Edited by G. Bruce Doern and Stephen Wilks
Reviewed by Joseph Garcea

Joseph Garcea is a professor of political Studies at the University of
Saskatchewan.

Review

This useful book examines the recent changes in regulatory institutions
in Britain and North America. The principal focus is on regulation
within the economic sector rather than within the social or
environmental sectors.

The authors examine a wide range of issues and themes, including the
independence and autonomy of regulators, regulatory implementation
strategies, paths or strategies for regulatory reform, the convergence
and collision of regulatory regimes, institutionalization and
deinstitutionalization within these regimes, and changing modes or forms
of regulation. The authors discuss how the “regulatory institutions”
in Canada’s transportation, energy, and
broadcasting/telecommunications sectors have for most of this century
operated as virtual “miniature governments” responsible for
“regulation-making, licencing, adjudicative, quasi-judicial, subsidy
spending, policy making, and policy advisory and monitoring roles.”

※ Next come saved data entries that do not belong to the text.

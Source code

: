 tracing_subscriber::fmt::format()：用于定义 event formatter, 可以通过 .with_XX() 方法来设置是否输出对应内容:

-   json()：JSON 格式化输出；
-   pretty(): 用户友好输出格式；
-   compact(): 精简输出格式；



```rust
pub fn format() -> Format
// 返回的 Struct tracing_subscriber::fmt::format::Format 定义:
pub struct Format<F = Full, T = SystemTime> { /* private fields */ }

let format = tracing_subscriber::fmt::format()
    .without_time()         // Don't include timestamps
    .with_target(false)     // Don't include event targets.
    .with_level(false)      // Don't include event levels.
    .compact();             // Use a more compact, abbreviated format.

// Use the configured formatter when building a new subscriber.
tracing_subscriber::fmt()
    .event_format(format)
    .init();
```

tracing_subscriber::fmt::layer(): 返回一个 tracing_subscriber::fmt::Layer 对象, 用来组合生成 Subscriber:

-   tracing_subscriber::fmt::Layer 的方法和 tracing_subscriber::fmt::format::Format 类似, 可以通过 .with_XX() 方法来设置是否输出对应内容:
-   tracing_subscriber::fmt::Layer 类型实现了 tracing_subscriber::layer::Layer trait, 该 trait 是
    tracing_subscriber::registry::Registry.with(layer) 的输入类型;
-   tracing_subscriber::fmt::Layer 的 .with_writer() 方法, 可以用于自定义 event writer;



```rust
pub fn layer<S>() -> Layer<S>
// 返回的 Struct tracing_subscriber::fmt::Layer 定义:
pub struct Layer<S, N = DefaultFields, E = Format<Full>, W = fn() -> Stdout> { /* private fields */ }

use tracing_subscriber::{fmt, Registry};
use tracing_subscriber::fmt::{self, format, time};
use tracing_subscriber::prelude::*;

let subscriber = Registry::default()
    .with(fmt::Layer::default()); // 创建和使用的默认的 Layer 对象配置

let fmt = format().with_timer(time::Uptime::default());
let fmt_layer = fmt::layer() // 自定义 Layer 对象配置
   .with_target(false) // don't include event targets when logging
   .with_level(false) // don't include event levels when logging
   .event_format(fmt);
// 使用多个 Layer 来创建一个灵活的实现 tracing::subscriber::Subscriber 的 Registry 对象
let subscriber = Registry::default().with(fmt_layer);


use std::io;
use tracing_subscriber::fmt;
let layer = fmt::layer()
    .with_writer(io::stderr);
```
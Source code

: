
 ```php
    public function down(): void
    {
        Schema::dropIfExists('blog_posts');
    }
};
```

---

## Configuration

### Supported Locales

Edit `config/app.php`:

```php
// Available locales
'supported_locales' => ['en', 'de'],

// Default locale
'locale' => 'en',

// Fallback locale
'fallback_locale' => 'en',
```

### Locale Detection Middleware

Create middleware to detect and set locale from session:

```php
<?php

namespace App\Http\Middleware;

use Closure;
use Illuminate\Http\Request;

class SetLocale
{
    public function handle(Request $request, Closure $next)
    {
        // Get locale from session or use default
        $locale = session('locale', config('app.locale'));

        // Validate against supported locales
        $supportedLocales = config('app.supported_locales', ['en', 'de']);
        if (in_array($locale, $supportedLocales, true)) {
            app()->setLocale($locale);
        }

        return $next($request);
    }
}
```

In addition to a comparative overview of recent changes in the
regulatory institutions, the authors provide an elegant conceptual and
theoretical framework for the comparative analysis of regulatory
institutions. One of the book’s major theoretical parts examines the
effect of interests and ideas on the shapes of regulatory regimes in the
countries under consideration.

This engaging book will appeal to academics and to general readers who
are interested in regulatory regimes.